Amazon Redshift Database Developer Guide - Create Streaming ingestion into materialized view

2023年03月29日


Getting started with streaming ingestion from Amazon Kinesis Data StreamsElectric vehicle station-data streaming ingestion tutorial, using Kinesis结合起来做实验。

1. 给Redshift的IAM role增加一个inline policy:

{
    "Version": "2012-10-17",
    "Statement": [
        {
            "Sid": "ReadStream",
            "Effect": "Allow",
            "Action": [
                "kinesis:DescribeStreamSummary",
                "kinesis:GetShardIterator",
                "kinesis:GetRecords",
                "kinesis:DescribeStream"
            ],
            "Resource": "arn:aws:kinesis:*:<111122223333>:stream/*"
        },
        {
            "Sid": "ListStream",
            "Effect": "Allow",
            "Action": [
                "kinesis:ListStreams",
                "kinesis:ListShards"
            ],
            "Resource": "*"
        }
    ]
}

2. Amazon Redshift cluster should have a route to get to the Kinesis Data Streams endpoints, either over the Internet using a NAT gateway or internet gateway.

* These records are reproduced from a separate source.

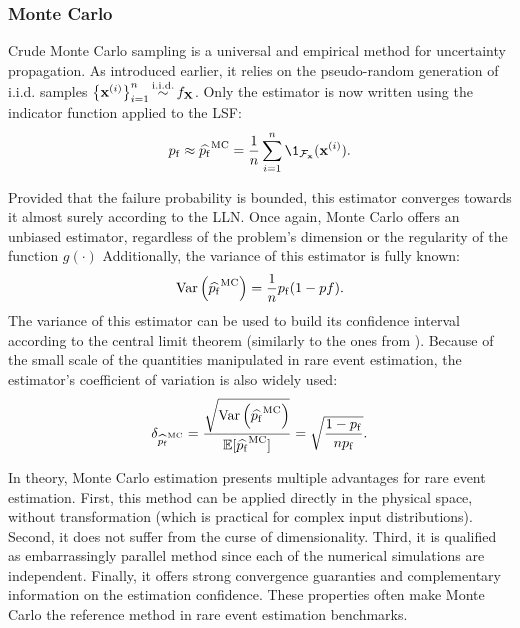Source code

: \subsubsection{Monte Carlo}
Crude Monte Carlo sampling is a universal and empirical method for uncertainty propagation. 
As introduced earlier, it relies on the pseudo-random generation of i.i.d. samples $\left\{{\bf x}^{(i)}\right\}_{i=1}^n \mathop{\sim}\limits^{\mathrm{i.i.d.}} f_{\bf X}$.   
Only the estimator is now written using the indicator function applied to the LSF: 
\begin{equation}
    \pf \approx \what{\pf}^{\textrm{MC}} = \frac1n \sum_{i=1}^{n} \1_{\iF_\bx}(\bx^{(i)}).
\end{equation} 

Provided that the failure probability is bounded, this estimator converges towards it almost surely according to the LLN. 
Once again, Monte Carlo offers an unbiased estimator, regardless of the problem's dimension or the regularity of the function $g(\cdot)$  
Additionally, the variance of this estimator is fully known:
\begin{equation}
    \operatorname{Var}\left(\widehat{p_\mathrm{f}}^{\textrm{MC}}\right) = \frac1n p_\mathrm{f} (1 - pf).
\end{equation} 
The variance of this estimator can be used to build its confidence interval according to the central limit theorem (similarly to the ones from ). 
Because of the small scale of the quantities manipulated in rare event estimation, the estimator's coefficient of variation is also widely used: 
\begin{equation}
    \delta_{\widehat{p_\mathrm{f}}^{\textrm{MC}}} = \frac{\sqrt{\operatorname{Var}\left(\widehat{p_\mathrm{f}}^{\textrm{MC}}\right)}}{\mathbb{E}[\widehat{p_\mathrm{f}}^{\textrm{MC}}]}
                                      = \sqrt{\frac{1 - p_\mathrm{f}}{n p_\mathrm{f}}}.
\end{equation}

In theory, Monte Carlo estimation presents multiple advantages for rare event estimation. 
First, this method can be applied directly in the physical space, without transformation (which is practical for complex input distributions). 
Second, it does not suffer from the curse of dimensionality. 
Third, it is qualified as embarrassingly parallel method since each of the numerical simulations are independent. 
Finally, it offers strong convergence guaranties and complementary information on the estimation confidence. 
These properties often make Monte Carlo the reference method in rare event estimation benchmarks.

This procedure demonstrates how to ingest data from a Kinesis stream named ev_station_data, which contains consumption data from different EV charging stations, in JSON format. The schema is well defined. The example shows how to store the data as raw JSON and also how to convert the JSON data to Amazon Redshift data types as it's ingested.

Producer setup

1. Using Amazon Kinesis Data Streams, follow the steps to create a stream named ev_station_data. Choose On-demand for the Capacity mode.

2. The Amazon Kinesis Data Generator can help you generate test data for use with your stream. Follow the steps detailed in the tool to get started, and use the following data template for generating your data:
{
    
   "_id" : "{{random.uuid}}",
   "clusterID": "{{random.number(
        {   "min":1,
            "max":50
        }
    )}}", 
    "connectionTime": "{{date.now("YYYY-MM-DD HH:mm:ss")}}",
    "kWhDelivered": "{{commerce.price}}",
    "stationID": "{{random.number(
        {   "min":1,
            "max":467
        }
    )}}",
      "spaceID": "{{random.word}}-{{random.number(
        {   "min":1,
            "max":20
        }
    )}}",
 
   "timezone": "America/Los_Angeles",
   "userID": "{{random.number(
        {   "min":1000,
            "max":500000
        }
    )}}"
}
Each JSON object in the stream data has the following properties:
{
    "_id": "12084f2f-fc41-41fb-a218-8cc1ac6146eb",
    "clusterID": "49",
    "connectionTime": "2022-01-31 13:17:15",
    "kWhDelivered": "74.00",
    "stationID": "421",
    "spaceID": "technologies-2",
    "timezone": "America/Los_Angeles",
    "userID": "482329"
}


Amazon Redshift setup
Configure the materialized view to ingest data

1. Create an external schema to map the data from Kinesis to a schema.
CREATE EXTERNAL SCHEMA evdata
FROM KINESIS
IAM_ROLE 'arn:aws:iam::<111122223333>:role/myRedshiftRole';
Streaming ingestion for Kinesis Data Streams uses the IAM role defined in the CREATE EXTERNAL SCHEMA statement for making Kinesis Data Streams requests.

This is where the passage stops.